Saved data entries
----------

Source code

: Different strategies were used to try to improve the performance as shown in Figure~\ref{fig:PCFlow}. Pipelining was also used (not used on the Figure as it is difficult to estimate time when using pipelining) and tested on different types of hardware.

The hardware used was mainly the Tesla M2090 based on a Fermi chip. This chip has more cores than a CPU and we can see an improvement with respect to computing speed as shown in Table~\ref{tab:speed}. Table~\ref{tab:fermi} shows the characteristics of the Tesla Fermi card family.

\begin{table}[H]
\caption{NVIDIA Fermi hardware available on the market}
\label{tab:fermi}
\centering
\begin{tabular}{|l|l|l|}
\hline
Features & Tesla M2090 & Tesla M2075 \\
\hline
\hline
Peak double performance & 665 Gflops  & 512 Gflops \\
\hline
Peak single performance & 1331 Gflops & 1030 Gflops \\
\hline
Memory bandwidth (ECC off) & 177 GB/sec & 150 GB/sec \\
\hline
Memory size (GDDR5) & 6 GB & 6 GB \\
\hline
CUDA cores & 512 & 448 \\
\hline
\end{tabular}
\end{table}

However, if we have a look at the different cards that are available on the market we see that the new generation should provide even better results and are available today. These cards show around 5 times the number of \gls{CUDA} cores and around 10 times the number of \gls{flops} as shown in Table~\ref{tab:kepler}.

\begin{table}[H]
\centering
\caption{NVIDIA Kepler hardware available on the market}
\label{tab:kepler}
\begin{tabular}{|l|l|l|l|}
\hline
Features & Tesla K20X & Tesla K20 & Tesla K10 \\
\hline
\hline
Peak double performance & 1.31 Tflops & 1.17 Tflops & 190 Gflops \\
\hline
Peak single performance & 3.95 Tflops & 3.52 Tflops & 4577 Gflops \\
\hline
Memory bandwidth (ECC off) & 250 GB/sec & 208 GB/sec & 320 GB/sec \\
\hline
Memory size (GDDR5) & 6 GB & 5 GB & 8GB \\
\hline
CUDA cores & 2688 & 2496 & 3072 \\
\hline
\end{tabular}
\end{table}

----------

* What to do: Every entry, from first to last, is to be reproduced exactly.

* Answer to this problem:
Source code

: Different strategies were used to try to improve the performance as shown in Figure~\ref{fig:PCFlow}. Pipelining was also used (not used on the Figure as it is difficult to estimate time when using pipelining) and tested on different types of hardware.

The hardware used was mainly the Tesla M2090 based on a Fermi chip. This chip has more cores than a CPU and we can see an improvement with respect to computing speed as shown in Table~\ref{tab:speed}. Table~\ref{tab:fermi} shows the characteristics of the Tesla Fermi card family.

\begin{table}[H]
\caption{NVIDIA Fermi hardware available on the market}
\label{tab:fermi}
\centering
\begin{tabular}{|l|l|l|}
\hline
Features & Tesla M2090 & Tesla M2075 \\
\hline
\hline
Peak double performance & 665 Gflops  & 512 Gflops \\
\hline
Peak single performance & 1331 Gflops & 1030 Gflops \\
\hline
Memory bandwidth (ECC off) & 177 GB/sec & 150 GB/sec \\
\hline
Memory size (GDDR5) & 6 GB & 6 GB \\
\hline
CUDA cores & 512 & 448 \\
\hline
\end{tabular}
\end{table}

However, if we have a look at the different cards that are available on the market we see that the new generation should provide even better results and are available today. These cards show around 5 times the number of \gls{CUDA} cores and around 10 times the number of \gls{flops} as shown in Table~\ref{tab:kepler}.

\begin{table}[H]
\centering
\caption{NVIDIA Kepler hardware available on the market}
\label{tab:kepler}
\begin{tabular}{|l|l|l|l|}
\hline
Features & Tesla K20X & Tesla K20 & Tesla K10 \\
\hline
\hline
Peak double performance & 1.31 Tflops & 1.17 Tflops & 190 Gflops \\
\hline
Peak single performance & 3.95 Tflops & 3.52 Tflops & 4577 Gflops \\
\hline
Memory bandwidth (ECC off) & 250 GB/sec & 208 GB/sec & 320 GB/sec \\
\hline
Memory size (GDDR5) & 6 GB & 5 GB & 8GB \\
\hline
CUDA cores & 2688 & 2496 & 3072 \\
\hline
\end{tabular}
\end{table}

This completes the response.